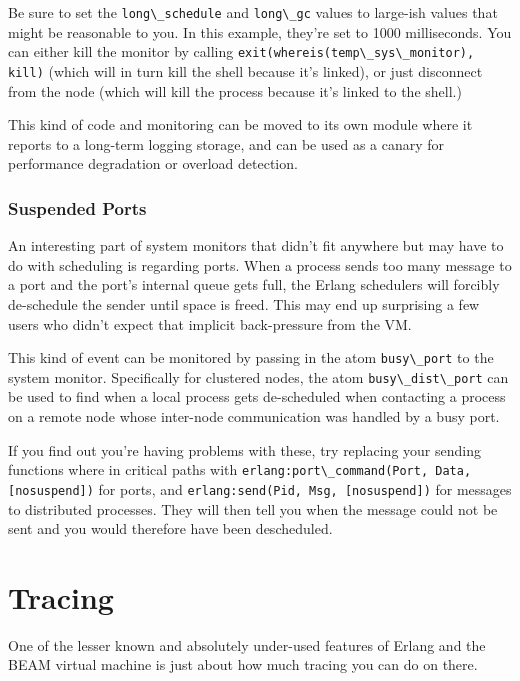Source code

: \documentclass[11pt, oneside]{book}   	%
\newcommand{\function}[1]{\Verb`#1`}
\newcommand{\expression}[1]{\Verb`#1`}
\newcommand{\term}[1]{\Verb`#1`}
\begin{document}
Be sure to set the \term{long\_schedule} and \term{long\_gc} values to large-ish values that might be reasonable to you. In this example, they're set to 1000 milliseconds. You can either kill the monitor by calling \expression{exit(whereis(temp\_sys\_monitor), kill)} (which will in turn kill the shell because it's linked), or just disconnect from the node (which will kill the process because it's linked to the shell.)

This kind of code and monitoring can be moved to its own module where it reports to a long-term logging storage, and can be used as a canary for performance degradation or overload detection.

\subsection{Suspended Ports}
\label{subsec:port-system-monitors}

An interesting part of system monitors that didn't fit anywhere but may have to do with scheduling is regarding ports. When a process sends too many message to a port and the port's internal queue gets full, the Erlang schedulers will forcibly de-schedule the sender until space is freed. This may end up surprising a few users who didn't expect that implicit back-pressure from the VM.

This kind of event can be monitored by passing in the atom \term{busy\_port} to the system monitor. Specifically for clustered nodes, the atom \term{busy\_dist\_port} can be used to find when a local process gets de-scheduled when contacting a process on a remote node whose inter-node communication was handled by a busy port.

If you find out you're having problems with these, try replacing your sending functions where in critical paths with \function{erlang:port\_command(Port, Data, [nosuspend])} for ports, and \function{erlang:send(Pid, Msg, [nosuspend])} for messages to distributed processes. They will then tell you when the message could not be sent and you would therefore have been descheduled.



\chapter{Tracing}
\label{chap:tracing}

One of the lesser known and absolutely under-used features of Erlang and the BEAM virtual machine is just about how much tracing you can do on there.
\end{document}
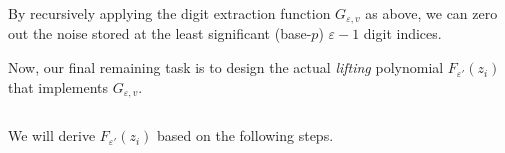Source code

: 
$ $

By recursively applying the digit extraction function $G_{\varepsilon,v}$ as above, we can zero out the noise stored at the least significant (base-$p$) $\varepsilon-1$ digit indices. 

Now, our final remaining task is to design the actual \textit{lifting} polynomial $F_{\varepsilon'}(z_i)$ that implements $G_{\varepsilon,v}$.  

$ $

 We will derive $F_{\varepsilon'}(z_i)$ based on the following steps. 

$ $


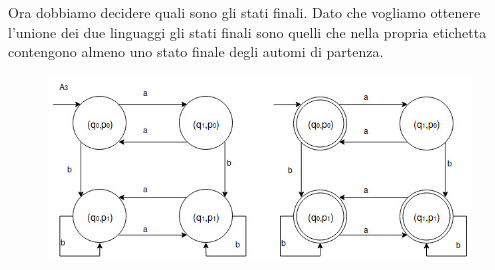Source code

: Ora dobbiamo decidere quali sono gli stati finali. Dato che vogliamo ottenere l'unione dei due linguaggi gli stati finali sono quelli che nella propria etichetta contengono almeno uno stato finale degli automi di partenza.
\begin{figure}[H]
  \centering
    \includegraphics[width=1\textwidth]{a3}
\end{figure}
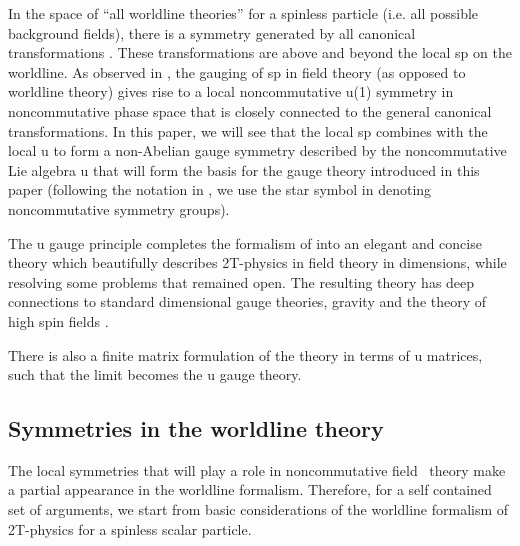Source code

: \documentclass[a4paper,12pt]{article}
\begin{document}
In the space of ``all worldline theories'' for a spinless particle (i.e. all
possible background fields), there is a symmetry generated by all canonical
transformations \cite{highspin}. These transformations are above and beyond
the local sp\coordHE{} on the worldline. As observed in \cite{NCSp}%
, the gauging of sp\coordHE{} in field theory (as opposed to
worldline theory) gives rise to a local noncommutative u\myHighlight{$_{\star }$}\coordHE{}(1)
symmetry in noncommutative phase space that is closely connected to the
general canonical transformations. In this paper, we will see that the local
sp\coordHE{} combines with the local u\myHighlight{$\left( 1\right) $}\coordHE{} to form a
non-Abelian gauge symmetry described by the noncommutative Lie algebra u\coordHE{} that will form the basis for the gauge theory
introduced in this paper (following the notation in \cite{ncOn}, we use the
star symbol \myHighlight{$\star $}\coordHE{} in denoting noncommutative symmetry groups).

The u\coordHE{} gauge principle completes the formalism
of \cite{NCSp} into an elegant and concise theory which beautifully
describes 2T-physics in field theory in \coordHE{} dimensions, while resolving
some problems that remained open. The resulting theory has deep connections
to standard \coordHE{} dimensional gauge theories, gravity and the theory of high
spin fields \cite{vasil}.

There is also a finite matrix formulation of the theory in terms of u\coordHE{} matrices, such that the \coordHE{} limit becomes
the u\coordHE{} gauge theory.

\subsection{Symmetries in the worldline theory}

The local symmetries that will play a role in noncommutative field \ theory
make a partial appearance in the worldline formalism. Therefore, for a self
contained set of arguments, we start from basic considerations of the
worldline formalism of 2T-physics for a spinless scalar particle.
\end{document}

- - -

The response has to be an exact copy of all the data, pictures excluded.

Source code

: \documentclass[11pt, oneside]{book}   	%
\newcommand{\function}[1]{\Verb`#1`}
\newcommand{\expression}[1]{\Verb`#1`}
\newcommand{\term}[1]{\Verb`#1`}
\begin{document}
Be sure to set the \term{long\_schedule} and \term{long\_gc} values to large-ish values that might be reasonable to you. In this example, they're set to 1000 milliseconds. You can either kill the monitor by calling \expression{exit(whereis(temp\_sys\_monitor), kill)} (which will in turn kill the shell because it's linked), or just disconnect from the node (which will kill the process because it's linked to the shell.)

This kind of code and monitoring can be moved to its own module where it reports to a long-term logging storage, and can be used as a canary for performance degradation or overload detection.

\subsection{Suspended Ports}
\label{subsec:port-system-monitors}

An interesting part of system monitors that didn't fit anywhere but may have to do with scheduling is regarding ports. When a process sends too many message to a port and the port's internal queue gets full, the Erlang schedulers will forcibly de-schedule the sender until space is freed. This may end up surprising a few users who didn't expect that implicit back-pressure from the VM.

This kind of event can be monitored by passing in the atom \term{busy\_port} to the system monitor. Specifically for clustered nodes, the atom \term{busy\_dist\_port} can be used to find when a local process gets de-scheduled when contacting a process on a remote node whose inter-node communication was handled by a busy port.

If you find out you're having problems with these, try replacing your sending functions where in critical paths with \function{erlang:port\_command(Port, Data, [nosuspend])} for ports, and \function{erlang:send(Pid, Msg, [nosuspend])} for messages to distributed processes. They will then tell you when the message could not be sent and you would therefore have been descheduled.



\chapter{Tracing}
\label{chap:tracing}

One of the lesser known and absolutely under-used features of Erlang and the BEAM virtual machine is just about how much tracing you can do on there.
\end{document}
Source code

: 
$ $

By recursively applying the digit extraction function $G_{\varepsilon,v}$ as above, we can zero out the noise stored at the least significant (base-$p$) $\varepsilon-1$ digit indices. 

Now, our final remaining task is to design the actual \textit{lifting} polynomial $F_{\varepsilon'}(z_i)$ that implements $G_{\varepsilon,v}$.  

$ $

 We will derive $F_{\varepsilon'}(z_i)$ based on the following steps. 

$ $


Source code

: Ora dobbiamo decidere quali sono gli stati finali. Dato che vogliamo ottenere l'unione dei due linguaggi gli stati finali sono quelli che nella propria etichetta contengono almeno uno stato finale degli automi di partenza.
\begin{figure}[H]
  \centering
    \includegraphics[width=1\textwidth]{a3}
\end{figure}
Source code

: \documentclass[a4paper,12pt]{article}
\begin{document}
In the space of ``all worldline theories'' for a spinless particle (i.e. all
possible background fields), there is a symmetry generated by all canonical
transformations \cite{highspin}. These transformations are above and beyond
the local sp\coordHE{} on the worldline. As observed in \cite{NCSp}%
, the gauging of sp\coordHE{} in field theory (as opposed to
worldline theory) gives rise to a local noncommutative u\myHighlight{$_{\star }$}\coordHE{}(1)
symmetry in noncommutative phase space that is closely connected to the
general canonical transformations. In this paper, we will see that the local
sp\coordHE{} combines with the local u\myHighlight{$\left( 1\right) $}\coordHE{} to form a
non-Abelian gauge symmetry described by the noncommutative Lie algebra u\coordHE{} that will form the basis for the gauge theory
introduced in this paper (following the notation in \cite{ncOn}, we use the
star symbol \myHighlight{$\star $}\coordHE{} in denoting noncommutative symmetry groups).

The u\coordHE{} gauge principle completes the formalism
of \cite{NCSp} into an elegant and concise theory which beautifully
describes 2T-physics in field theory in \coordHE{} dimensions, while resolving
some problems that remained open. The resulting theory has deep connections
to standard \coordHE{} dimensional gauge theories, gravity and the theory of high
spin fields \cite{vasil}.

There is also a finite matrix formulation of the theory in terms of u\coordHE{} matrices, such that the \coordHE{} limit becomes
the u\coordHE{} gauge theory.

\subsection{Symmetries in the worldline theory}

The local symmetries that will play a role in noncommutative field \ theory
make a partial appearance in the worldline formalism. Therefore, for a self
contained set of arguments, we start from basic considerations of the
worldline formalism of 2T-physics for a spinless scalar particle.
\end{document}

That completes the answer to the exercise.